AVAILABLE DATA:
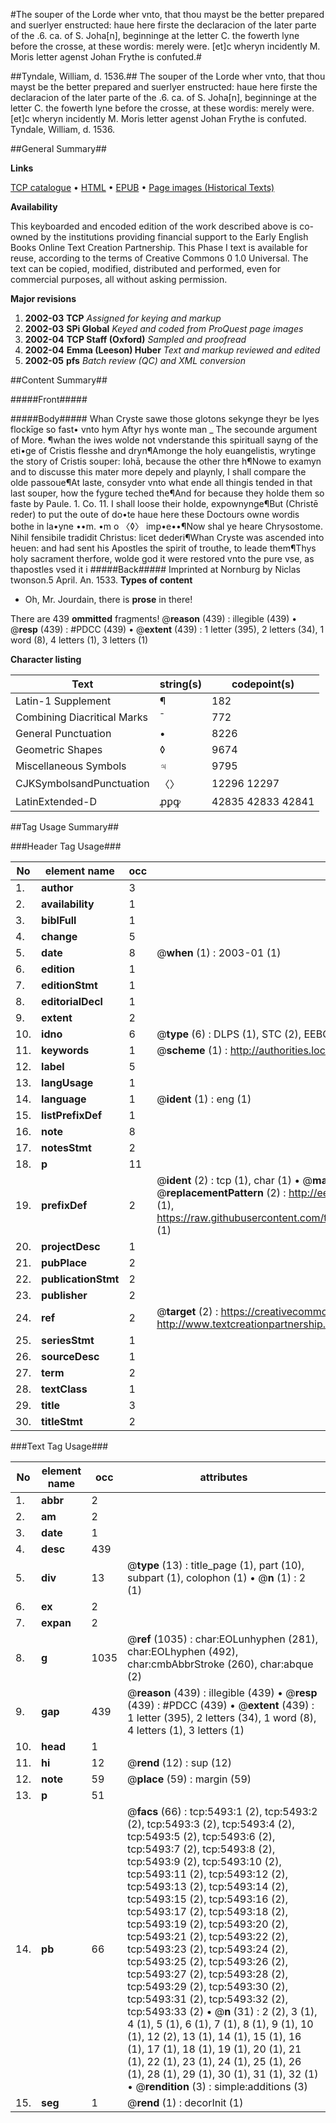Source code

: #The souper of the Lorde wher vnto, that thou mayst be the better prepared and suerlyer enstructed: haue here firste the declaracion of the later parte of the .6. ca. of S. Joha[n], beginninge at the letter C. the fowerth lyne before the crosse, at these wordis: merely were. [et]c wheryn incidently M. Moris letter agenst Johan Frythe is confuted.#

##Tyndale, William, d. 1536.##
The souper of the Lorde wher vnto, that thou mayst be the better prepared and suerlyer enstructed: haue here firste the declaracion of the later parte of the .6. ca. of S. Joha[n], beginninge at the letter C. the fowerth lyne before the crosse, at these wordis: merely were. [et]c wheryn incidently M. Moris letter agenst Johan Frythe is confuted.
Tyndale, William, d. 1536.

##General Summary##

**Links**

[TCP catalogue](http://www.ota.ox.ac.uk/tcp/)  • 
[HTML](http://tei.it.ox.ac.uk/tcp/Texts-HTML/free/A14/A14153.html)  • 
[EPUB](http://tei.it.ox.ac.uk/tcp/Texts-EPUB/free/A14/A14153.epub) • 
[Page images (Historical Texts)](https://data.historicaltexts.jisc.ac.uk/view?pubId=eebo-99840946e&pageId=eebo-99840946e-5493-1)

**Availability**

This keyboarded and encoded edition of the
	       work described above is co-owned by the institutions
	       providing financial support to the Early English Books
	       Online Text Creation Partnership. This Phase I text is
	       available for reuse, according to the terms of Creative
	       Commons 0 1.0 Universal. The text can be copied,
	       modified, distributed and performed, even for
	       commercial purposes, all without asking permission.

**Major revisions**

1. __2002-03__ __TCP__ *Assigned for keying and markup*
1. __2002-03__ __SPi Global__ *Keyed and coded from ProQuest page images*
1. __2002-04__ __TCP Staff (Oxford)__ *Sampled and proofread*
1. __2002-04__ __Emma (Leeson) Huber__ *Text and markup reviewed and edited*
1. __2002-05__ __pfs__ *Batch review (QC) and XML conversion*

##Content Summary##

#####Front#####

#####Body#####
Whan Cryste sawe those glotons sekynge theyr be lyes flockīge so fast• vnto hym Aftyr hys wonte man
    _ The secounde argument of More.
¶whan the iwes wolde not vnderstande this spirituall sayng of the eti•ge of Cristis flesshe and dryn¶Amonge the holy euangelistis, wrytinge the story of Cristis souper: Iohā, because the other thre h¶Nowe to examyn and to discusse this mater more depely and playnly, I shall compare the olde passoue¶At laste, consyder vnto what ende all thingis tended in that last souper, how the fygure teched the¶And for because they holde them so faste by Paule. 1. Co. 11. I shall loose their holde, expownynge¶But (Christē reder) to put the oute of do•te haue here these Doctours owne wordis bothe in la•yne ••m. •m o 〈◊〉 imꝑ•e••¶Now shal ye heare Chrysostome. Nihil fensibile tradidit Christus: licet dederi¶Whan Cryste was ascended into heuen: and had sent his Apostles the spirit of trouthe, to leade them¶Thys holy sacrament therfore, wolde god it were restored vnto the pure vse, as thapostles vsed it i
#####Back#####
Imprinted at Nornburg by Niclas twonson.5 April. An. 1533.
**Types of content**

  * Oh, Mr. Jourdain, there is **prose** in there!

There are 439 **ommitted** fragments! 
 @__reason__ (439) : illegible (439)  •  @__resp__ (439) : #PDCC (439)  •  @__extent__ (439) : 1 letter (395), 2 letters (34), 1 word (8), 4 letters (1), 3 letters (1)

**Character listing**


|Text|string(s)|codepoint(s)|
|---|---|---|
|Latin-1 Supplement|¶|182|
|Combining             Diacritical Marks|̄|772|
|General Punctuation|•|8226|
|Geometric Shapes|◊|9674|
|Miscellaneous Symbols|♃|9795|
|CJKSymbolsandPunctuation|〈〉|12296 12297|
|LatinExtended-D|ꝓꝑꝙ|42835 42833 42841|

##Tag Usage Summary##

###Header Tag Usage###

|No|element name|occ|attributes|
|---|---|---|---|
|1.|__author__|3||
|2.|__availability__|1||
|3.|__biblFull__|1||
|4.|__change__|5||
|5.|__date__|8| @__when__ (1) : 2003-01 (1)|
|6.|__edition__|1||
|7.|__editionStmt__|1||
|8.|__editorialDecl__|1||
|9.|__extent__|2||
|10.|__idno__|6| @__type__ (6) : DLPS (1), STC (2), EEBO-CITATION (1), PROQUEST (1), VID (1)|
|11.|__keywords__|1| @__scheme__ (1) : http://authorities.loc.gov/ (1)|
|12.|__label__|5||
|13.|__langUsage__|1||
|14.|__language__|1| @__ident__ (1) : eng (1)|
|15.|__listPrefixDef__|1||
|16.|__note__|8||
|17.|__notesStmt__|2||
|18.|__p__|11||
|19.|__prefixDef__|2| @__ident__ (2) : tcp (1), char (1)  •  @__matchPattern__ (2) : ([0-9\-]+):([0-9IVX]+) (1), (.+) (1)  •  @__replacementPattern__ (2) : http://eebo.chadwyck.com/downloadtiff?vid=$1&page=$2 (1), https://raw.githubusercontent.com/textcreationpartnership/Texts/master/tcpchars.xml#$1 (1)|
|20.|__projectDesc__|1||
|21.|__pubPlace__|2||
|22.|__publicationStmt__|2||
|23.|__publisher__|2||
|24.|__ref__|2| @__target__ (2) : https://creativecommons.org/publicdomain/zero/1.0/ (1), http://www.textcreationpartnership.org/docs/. (1)|
|25.|__seriesStmt__|1||
|26.|__sourceDesc__|1||
|27.|__term__|2||
|28.|__textClass__|1||
|29.|__title__|3||
|30.|__titleStmt__|2||


###Text Tag Usage###

|No|element name|occ|attributes|
|---|---|---|---|
|1.|__abbr__|2||
|2.|__am__|2||
|3.|__date__|1||
|4.|__desc__|439||
|5.|__div__|13| @__type__ (13) : title_page (1), part (10), subpart (1), colophon (1)  •  @__n__ (1) : 2 (1)|
|6.|__ex__|2||
|7.|__expan__|2||
|8.|__g__|1035| @__ref__ (1035) : char:EOLunhyphen (281), char:EOLhyphen (492), char:cmbAbbrStroke (260), char:abque (2)|
|9.|__gap__|439| @__reason__ (439) : illegible (439)  •  @__resp__ (439) : #PDCC (439)  •  @__extent__ (439) : 1 letter (395), 2 letters (34), 1 word (8), 4 letters (1), 3 letters (1)|
|10.|__head__|1||
|11.|__hi__|12| @__rend__ (12) : sup (12)|
|12.|__note__|59| @__place__ (59) : margin (59)|
|13.|__p__|51||
|14.|__pb__|66| @__facs__ (66) : tcp:5493:1 (2), tcp:5493:2 (2), tcp:5493:3 (2), tcp:5493:4 (2), tcp:5493:5 (2), tcp:5493:6 (2), tcp:5493:7 (2), tcp:5493:8 (2), tcp:5493:9 (2), tcp:5493:10 (2), tcp:5493:11 (2), tcp:5493:12 (2), tcp:5493:13 (2), tcp:5493:14 (2), tcp:5493:15 (2), tcp:5493:16 (2), tcp:5493:17 (2), tcp:5493:18 (2), tcp:5493:19 (2), tcp:5493:20 (2), tcp:5493:21 (2), tcp:5493:22 (2), tcp:5493:23 (2), tcp:5493:24 (2), tcp:5493:25 (2), tcp:5493:26 (2), tcp:5493:27 (2), tcp:5493:28 (2), tcp:5493:29 (2), tcp:5493:30 (2), tcp:5493:31 (2), tcp:5493:32 (2), tcp:5493:33 (2)  •  @__n__ (31) : 2 (2), 3 (1), 4 (1), 5 (1), 6 (1), 7 (1), 8 (1), 9 (1), 10 (1), 12 (2), 13 (1), 14 (1), 15 (1), 16 (1), 17 (1), 18 (1), 19 (1), 20 (1), 21 (1), 22 (1), 23 (1), 24 (1), 25 (1), 26 (1), 28 (1), 29 (1), 30 (1), 31 (1), 32 (1)  •  @__rendition__ (3) : simple:additions (3)|
|15.|__seg__|1| @__rend__ (1) : decorInit (1)|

WORK TASK:
Could you repeat exactly the lines in the listing above from the one with "[EPUB](http://" down to the one with "Commons 0 1.0"? Include both of those lines.

SOLUTION FOR THIS TASK:
[EPUB](http://tei.it.ox.ac.uk/tcp/Texts-EPUB/free/A14/A14153.epub) • 
[Page images (Historical Texts)](https://data.historicaltexts.jisc.ac.uk/view?pubId=eebo-99840946e&pageId=eebo-99840946e-5493-1)

**Availability**

This keyboarded and encoded edition of the
	       work described above is co-owned by the institutions
	       providing financial support to the Early English Books
	       Online Text Creation Partnership. This Phase I text is
	       available for reuse, according to the terms of Creative
	       Commons 0 1.0 Universal. The text can be copied,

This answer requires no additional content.